Problem description: Omit the images, then repeat the listing exactly.

Provided records:
++++

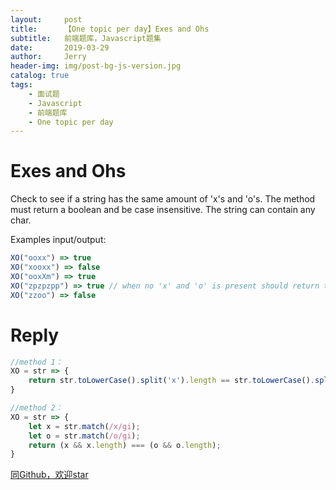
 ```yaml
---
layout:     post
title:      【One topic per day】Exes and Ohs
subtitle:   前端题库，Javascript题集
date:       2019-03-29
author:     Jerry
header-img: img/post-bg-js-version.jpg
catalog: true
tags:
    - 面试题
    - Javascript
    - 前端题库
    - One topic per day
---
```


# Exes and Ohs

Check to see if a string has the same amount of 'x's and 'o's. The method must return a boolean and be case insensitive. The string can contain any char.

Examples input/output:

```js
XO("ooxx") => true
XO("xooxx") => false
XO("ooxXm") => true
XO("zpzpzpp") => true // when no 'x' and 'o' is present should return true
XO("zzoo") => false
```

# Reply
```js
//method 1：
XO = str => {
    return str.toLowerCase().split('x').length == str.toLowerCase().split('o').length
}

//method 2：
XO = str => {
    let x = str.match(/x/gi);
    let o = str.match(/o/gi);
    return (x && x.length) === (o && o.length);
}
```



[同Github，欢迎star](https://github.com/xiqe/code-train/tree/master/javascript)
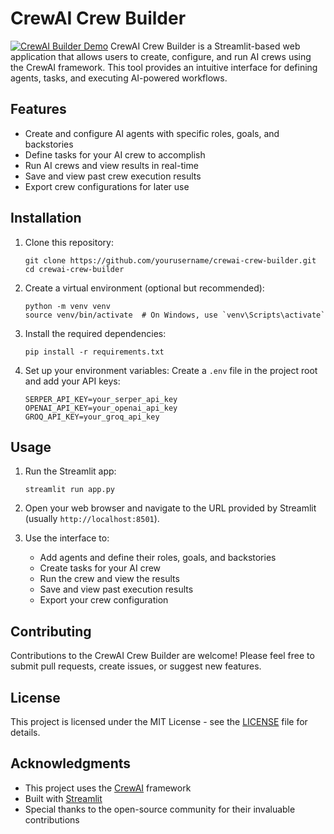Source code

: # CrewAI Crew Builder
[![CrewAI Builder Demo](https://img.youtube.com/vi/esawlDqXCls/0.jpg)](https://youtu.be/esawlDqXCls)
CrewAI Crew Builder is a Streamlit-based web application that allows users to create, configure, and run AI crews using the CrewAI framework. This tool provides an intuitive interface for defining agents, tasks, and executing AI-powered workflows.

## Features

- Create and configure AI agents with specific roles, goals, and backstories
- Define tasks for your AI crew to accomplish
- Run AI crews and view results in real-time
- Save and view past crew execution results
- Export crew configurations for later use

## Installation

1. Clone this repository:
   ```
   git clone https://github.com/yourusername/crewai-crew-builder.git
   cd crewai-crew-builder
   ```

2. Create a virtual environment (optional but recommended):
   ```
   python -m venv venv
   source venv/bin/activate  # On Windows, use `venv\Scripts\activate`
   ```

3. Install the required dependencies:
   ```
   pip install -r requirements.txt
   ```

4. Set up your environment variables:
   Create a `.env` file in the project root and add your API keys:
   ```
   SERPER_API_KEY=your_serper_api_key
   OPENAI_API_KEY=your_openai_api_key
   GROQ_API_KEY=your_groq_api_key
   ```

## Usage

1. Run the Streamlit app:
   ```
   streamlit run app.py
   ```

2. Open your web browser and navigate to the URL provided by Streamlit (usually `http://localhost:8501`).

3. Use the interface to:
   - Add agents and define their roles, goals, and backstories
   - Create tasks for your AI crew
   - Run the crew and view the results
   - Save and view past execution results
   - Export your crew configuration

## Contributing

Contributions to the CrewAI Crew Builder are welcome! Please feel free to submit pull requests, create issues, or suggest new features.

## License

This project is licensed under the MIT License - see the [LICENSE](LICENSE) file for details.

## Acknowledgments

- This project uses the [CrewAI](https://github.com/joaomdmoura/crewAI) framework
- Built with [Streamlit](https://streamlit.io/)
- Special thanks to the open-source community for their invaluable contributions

++++

Output for this task:
 ```yaml
---
layout:     post
title:      【One topic per day】Exes and Ohs
subtitle:   前端题库，Javascript题集
date:       2019-03-29
author:     Jerry
header-img: img/post-bg-js-version.jpg
catalog: true
tags:
    - 面试题
    - Javascript
    - 前端题库
    - One topic per day
---
```


# Exes and Ohs

Check to see if a string has the same amount of 'x's and 'o's. The method must return a boolean and be case insensitive. The string can contain any char.

Examples input/output:

```js
XO("ooxx") => true
XO("xooxx") => false
XO("ooxXm") => true
XO("zpzpzpp") => true // when no 'x' and 'o' is present should return true
XO("zzoo") => false
```

# Reply
```js
//method 1：
XO = str => {
    return str.toLowerCase().split('x').length == str.toLowerCase().split('o').length
}

//method 2：
XO = str => {
    let x = str.match(/x/gi);
    let o = str.match(/o/gi);
    return (x && x.length) === (o && o.length);
}
```



[同Github，欢迎star](https://github.com/xiqe/code-train/tree/master/javascript)
Source code

: # CrewAI Crew Builder
[![CrewAI Builder Demo](https://img.youtube.com/vi/esawlDqXCls/0.jpg)](https://youtu.be/esawlDqXCls)
CrewAI Crew Builder is a Streamlit-based web application that allows users to create, configure, and run AI crews using the CrewAI framework. This tool provides an intuitive interface for defining agents, tasks, and executing AI-powered workflows.

## Features

- Create and configure AI agents with specific roles, goals, and backstories
- Define tasks for your AI crew to accomplish
- Run AI crews and view results in real-time
- Save and view past crew execution results
- Export crew configurations for later use

## Installation

1. Clone this repository:
   ```
   git clone https://github.com/yourusername/crewai-crew-builder.git
   cd crewai-crew-builder
   ```

2. Create a virtual environment (optional but recommended):
   ```
   python -m venv venv
   source venv/bin/activate  # On Windows, use `venv\Scripts\activate`
   ```

3. Install the required dependencies:
   ```
   pip install -r requirements.txt
   ```

4. Set up your environment variables:
   Create a `.env` file in the project root and add your API keys:
   ```
   SERPER_API_KEY=your_serper_api_key
   OPENAI_API_KEY=your_openai_api_key
   GROQ_API_KEY=your_groq_api_key
   ```

## Usage

1. Run the Streamlit app:
   ```
   streamlit run app.py
   ```

2. Open your web browser and navigate to the URL provided by Streamlit (usually `http://localhost:8501`).

3. Use the interface to:
   - Add agents and define their roles, goals, and backstories
   - Create tasks for your AI crew
   - Run the crew and view the results
   - Save and view past execution results
   - Export your crew configuration

## Contributing

Contributions to the CrewAI Crew Builder are welcome! Please feel free to submit pull requests, create issues, or suggest new features.

## License

This project is licensed under the MIT License - see the [LICENSE](LICENSE) file for details.

## Acknowledgments

- This project uses the [CrewAI](https://github.com/joaomdmoura/crewAI) framework
- Built with [Streamlit](https://streamlit.io/)
- Special thanks to the open-source community for their invaluable contributions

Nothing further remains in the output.